Liberando uma respiração pesada e trêmula, James voltou-se para a mulher, um ar perdido no rosto.

- Ele não quis dizer... – começou ela, - Não realmente... – tateou ao ver o estado do marido.

- E-eu... Ele... Eu vou... – iniciou James fazendo menção em subir atrás do filho, mas ela interrompeu erguendo as mãos em um tom apaziguador:

- Não... Eu vou.



- Peter? – repetiu Hermione, visto que o homem continuava parado, de costas para ela. Hermione caminhou um passo parando cerca de um metro de distancia do homem.

Agora, após a conversa que captara entre Sirius e Remus ela podia notar certa inquietude no homem à sua frente.
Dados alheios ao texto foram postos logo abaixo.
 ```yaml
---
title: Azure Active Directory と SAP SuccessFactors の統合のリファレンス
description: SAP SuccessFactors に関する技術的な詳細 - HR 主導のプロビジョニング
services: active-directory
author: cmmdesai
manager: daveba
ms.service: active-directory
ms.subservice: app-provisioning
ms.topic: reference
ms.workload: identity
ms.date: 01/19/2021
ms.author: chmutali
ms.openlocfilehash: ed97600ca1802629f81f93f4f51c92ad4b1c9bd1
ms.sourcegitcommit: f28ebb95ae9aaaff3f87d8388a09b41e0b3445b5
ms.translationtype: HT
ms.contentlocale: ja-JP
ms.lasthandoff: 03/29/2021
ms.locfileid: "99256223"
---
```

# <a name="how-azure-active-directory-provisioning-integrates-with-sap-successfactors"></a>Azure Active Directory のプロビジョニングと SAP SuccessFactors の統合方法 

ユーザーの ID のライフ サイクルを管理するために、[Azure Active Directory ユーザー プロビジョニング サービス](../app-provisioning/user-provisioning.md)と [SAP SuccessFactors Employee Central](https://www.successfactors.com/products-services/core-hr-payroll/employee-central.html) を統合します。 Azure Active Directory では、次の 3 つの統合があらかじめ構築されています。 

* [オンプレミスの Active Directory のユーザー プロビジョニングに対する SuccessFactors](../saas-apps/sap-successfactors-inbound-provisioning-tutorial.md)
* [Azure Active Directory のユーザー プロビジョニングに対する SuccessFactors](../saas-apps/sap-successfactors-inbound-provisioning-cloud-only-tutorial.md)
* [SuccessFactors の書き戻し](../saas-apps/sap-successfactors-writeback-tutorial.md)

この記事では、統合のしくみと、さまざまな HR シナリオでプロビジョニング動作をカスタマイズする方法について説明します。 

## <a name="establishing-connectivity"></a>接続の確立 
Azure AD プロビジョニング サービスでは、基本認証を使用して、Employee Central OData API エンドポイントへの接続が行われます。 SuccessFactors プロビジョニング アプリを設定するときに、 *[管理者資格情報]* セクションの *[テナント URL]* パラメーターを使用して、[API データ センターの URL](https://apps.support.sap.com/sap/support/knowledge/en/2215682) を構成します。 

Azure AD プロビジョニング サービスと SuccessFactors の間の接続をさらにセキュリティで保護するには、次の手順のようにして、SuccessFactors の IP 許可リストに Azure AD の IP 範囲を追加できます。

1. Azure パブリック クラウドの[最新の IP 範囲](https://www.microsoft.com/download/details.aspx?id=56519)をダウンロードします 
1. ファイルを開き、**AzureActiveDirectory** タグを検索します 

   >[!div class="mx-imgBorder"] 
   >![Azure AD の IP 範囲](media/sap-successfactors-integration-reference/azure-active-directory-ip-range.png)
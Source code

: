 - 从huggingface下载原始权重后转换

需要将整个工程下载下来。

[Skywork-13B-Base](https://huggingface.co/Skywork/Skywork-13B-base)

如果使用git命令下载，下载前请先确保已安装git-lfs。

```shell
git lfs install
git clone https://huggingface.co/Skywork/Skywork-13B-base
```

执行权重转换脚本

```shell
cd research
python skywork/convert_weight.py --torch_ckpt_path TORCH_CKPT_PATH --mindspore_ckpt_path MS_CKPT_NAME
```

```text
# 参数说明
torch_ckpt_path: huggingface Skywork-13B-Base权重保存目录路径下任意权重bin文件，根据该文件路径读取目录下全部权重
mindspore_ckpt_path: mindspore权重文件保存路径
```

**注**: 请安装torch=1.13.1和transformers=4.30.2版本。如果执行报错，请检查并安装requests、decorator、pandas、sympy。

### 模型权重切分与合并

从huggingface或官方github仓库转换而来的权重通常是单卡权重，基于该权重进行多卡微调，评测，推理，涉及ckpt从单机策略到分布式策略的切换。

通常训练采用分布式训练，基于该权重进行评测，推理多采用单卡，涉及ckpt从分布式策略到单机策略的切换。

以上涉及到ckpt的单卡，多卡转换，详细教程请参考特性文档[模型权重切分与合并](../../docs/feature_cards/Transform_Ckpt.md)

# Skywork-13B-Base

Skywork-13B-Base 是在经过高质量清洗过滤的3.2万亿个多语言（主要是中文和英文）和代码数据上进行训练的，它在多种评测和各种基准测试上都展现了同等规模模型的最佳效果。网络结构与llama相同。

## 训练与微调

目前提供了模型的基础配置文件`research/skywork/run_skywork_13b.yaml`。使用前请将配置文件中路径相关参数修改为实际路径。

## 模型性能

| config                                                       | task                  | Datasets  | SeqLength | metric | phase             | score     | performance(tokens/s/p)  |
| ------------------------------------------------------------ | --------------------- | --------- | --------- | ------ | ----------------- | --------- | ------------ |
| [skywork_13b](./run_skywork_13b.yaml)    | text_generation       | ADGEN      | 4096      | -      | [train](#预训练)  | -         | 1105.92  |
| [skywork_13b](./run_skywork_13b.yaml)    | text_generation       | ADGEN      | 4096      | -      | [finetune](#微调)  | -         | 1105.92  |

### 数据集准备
Um pouco mais alto que ela apenas, Hermione fitava o homem, e apesar da luz fraca e das sombras que a vegetação jogava por sobre os dois, o espasmo que percorreu o homem não lhe passou despercebido.

Procurando por um sorriso que anteriormente não colocaria na face para cumprimentá-lo, Hermione observou enquanto o homem voltava-se para cumprimentá-la de volta.

- Hermione. – respondeu ele simplesmente. Uma pausa seguiu-se onde Hermione fitou-o em silêncio. Ele parecia estar esperando alguma coisa. Uma expressão de expectativa firme no rosto, como alguém que espera algo que certamente está por vir. Aproximando-se mais um pouco, Hermione deixou seus olhos recaírem na bolsa que o homem carregava em uma das mãos, na outra mantinha sua varinha em punho, firme, em alerta.

Um pensaria que ele estava de partida....

Franzindo o cenho levemente, ela ergueu o olhar para o rosto de Peter, que - ela veio a notar com um sobressalto – a fitava atentamente.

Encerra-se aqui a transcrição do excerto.